熱海土石流“無傷”の地蔵 紙から造られていた 上原美術館・田島さん調査

 熱海市伊豆山で7月に発生した大規模土石流で被災した地蔵堂から奇跡的に“救出”された逢初(あいぞめ)地蔵堂本尊が、紙で造られていることが14日までに、上原美術館(下田市)の田島整主任学芸員の調査で分かった。紙を練り込んで造られた仏像は全国に数点あるが、田島学芸員によると、県内では極めて珍しいという。

紙で造られていたことが判明した逢初地蔵堂本尊=熱海市伊豆山
紙で造られていたことが判明した逢初地蔵堂本尊=熱海市伊豆山
逢初地蔵堂本尊について解説する田島主任学芸員=熱海市
逢初地蔵堂本尊について解説する田島主任学芸員=熱海市
紙で造られていたことが判明した逢初地蔵堂本尊=熱海市伊豆山
逢初地蔵堂本尊について解説する田島主任学芸員=熱海市

 13日に熱海市で開かれた講演会で明らかにした。本尊が安置されていた地蔵堂は国道135号の逢初橋付近にあり、大量の土砂で外壁などが損壊した。しかし本尊は無傷で見つかり、現在は近くの施設に保管されている。
 本尊は源頼朝の長女大姫の病が治ることを祈り北条政子が書写した経文を練り上げて造ったとの伝説がある。
 田島学芸員によると1590年の豊臣秀吉による小田原征伐の際、伊豆山は焼き打ちに遭い、本尊は消失した。
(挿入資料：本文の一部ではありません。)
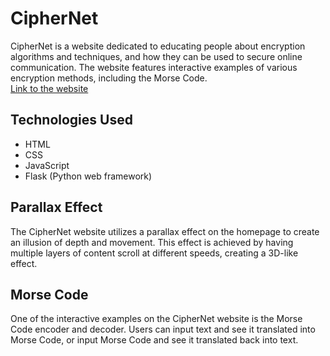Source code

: # CipherNet

CipherNet is a website dedicated to educating people about encryption algorithms and techniques, and how they can be used to secure online communication. The website features interactive examples of various encryption methods, including the Morse Code.  
[Link to the website]()

## Technologies Used

- HTML
- CSS
- JavaScript
- Flask (Python web framework)

## Parallax Effect

The CipherNet website utilizes a parallax effect on the homepage to create an illusion of depth and movement. This effect is achieved by having multiple layers of content scroll at different speeds, creating a 3D-like effect.

## Morse Code

One of the interactive examples on the CipherNet website is the Morse Code encoder and decoder. Users can input text and see it translated into Morse Code, or input Morse Code and see it translated back into text.
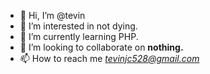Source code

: - 👋 Hi, I’m @tevin
- 👀 I’m interested in not dying. 
- 🌱 I’m currently learning PHP.
- 💞️ I’m looking to collaborate on <b> nothing. </b>
- 📫 How to reach me <i> tevinjc528@gmail.com </i>

<!---
tevin528/tevin528 is a ✨ special ✨ repository because its `README.md` (this file) appears on your GitHub profile.
You can click the Preview link to take a look at your changes.
--->
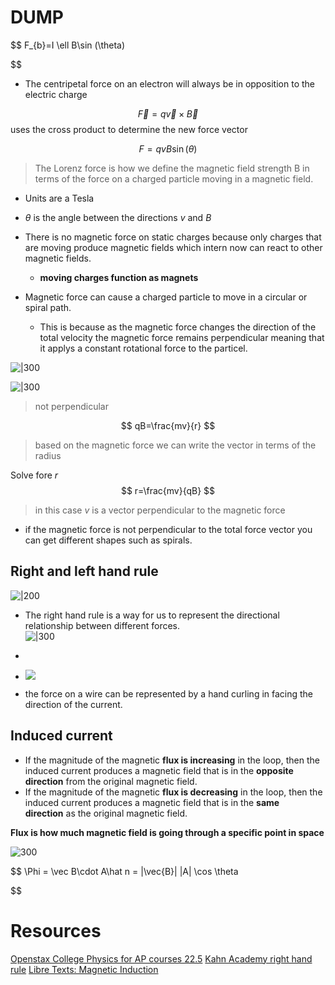 
# DUMP

$$
F_{b}=I \ell B\sin (\theta)

$$
- The centripetal force on an electron will always be in opposition to the electric charge 

$$
\vec{F}=q \vec{v} \times  \vec{B}
$$
uses the cross product to determine the new force vector

$$
F=qvB\sin(\theta)
$$
> The Lorenz force is how we define the magnetic field strength B in terms of the force on a charged particle moving in a magnetic field.

- Units are a Tesla
- $\theta$ is the angle between the directions $v$ and $B$

- There is no magnetic force on static charges because only charges that are moving produce magnetic fields which intern now can react to other magnetic fields.
	- **moving charges function as magnets**
- Magnetic force can cause a charged particle to move in a circular or  spiral path. 
	- This is because as the magnetic force changes the direction of the total velocity the magnetic force remains perpendicular meaning that it applys a constant rotational force to the particel.

![|300](https://i.imgur.com/U9xwaW0.png)

![|300](https://i.imgur.com/2APSXEY.png)
> not perpendicular


$$
qB=\frac{mv}{r}
$$
> based on the magnetic force we can write the vector in terms of the radius

Solve fore $r$
$$
r=\frac{mv}{qB}
$$
> in this case $v$ is a vector perpendicular to the magnetic force


- if the magnetic force is not perpendicular to the total force vector you can get different shapes such as spirals.

## Right and left hand rule
![|200](https://i.imgur.com/RxqEPrn.png)
- The right hand rule is a way for us to represent the directional relationship between different forces.  
![|300](https://cdn.kastatic.org/ka-perseus-images/73e3a6b05947364a0128ba9285151daf9dfd18d0.svg)

- 
- ![](https://openstax.org/apps/archive/20241024.164013/resources/90afb9f16575fafb8a6ac18aca7d51aebdc9860d)
- the force on a wire can be represented by a hand curling in facing the direction  of the current.


## Induced current 

- If the magnitude of the magnetic **flux is increasing** in the loop, then the induced current produces a magnetic field that is in the **opposite direction** from the original magnetic field.
- If the magnitude of the magnetic **flux is decreasing** in the loop, then the induced current produces a magnetic field that is in the **same direction** as the original magnetic field.

**Flux is how much magnetic field is going through a specific point in space**

![300](https://i.imgur.com/AK8JEUD.png)

$$
\Phi = \vec B\cdot A\hat n = |\vec{B}| |A| \cos \theta 

$$





# Resources 

[Openstax College Physics for AP courses 22.5](https://openstax.org/books/college-physics-ap-courses-2e/pages/22-5-force-on-a-moving-charge-in-a-magnetic-field-examples-and-applications)
[Kahn Academy right hand rule](https://www.khanacademy.org/test-prep/mcat/physical-processes/magnetism-mcat/a/using-the-right-hand-rule)
[Libre Texts: Magnetic Induction](https://phys.libretexts.org/Courses/University_of_California_Davis/UCD%3A_Physics_7C_-_General_Physics/11%3A_Electromagnetism/11.9%3A_Magnetic_Induction)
しかし1725年、伊豆山の寺院「般若院」の僧侶が地蔵堂を立て直し、経文を練り上げて本尊を造ったという。田島学芸員が10月に調査した際、本尊の一部に「般若院」などと記された紙が張り合わされているのが見つかった。田島学芸員は「文化財指定はされていないが、極めて貴重な仏像。地域の誇りになると思う」と語った。地蔵堂は現在、地元NPO法人が修復作業を進めている。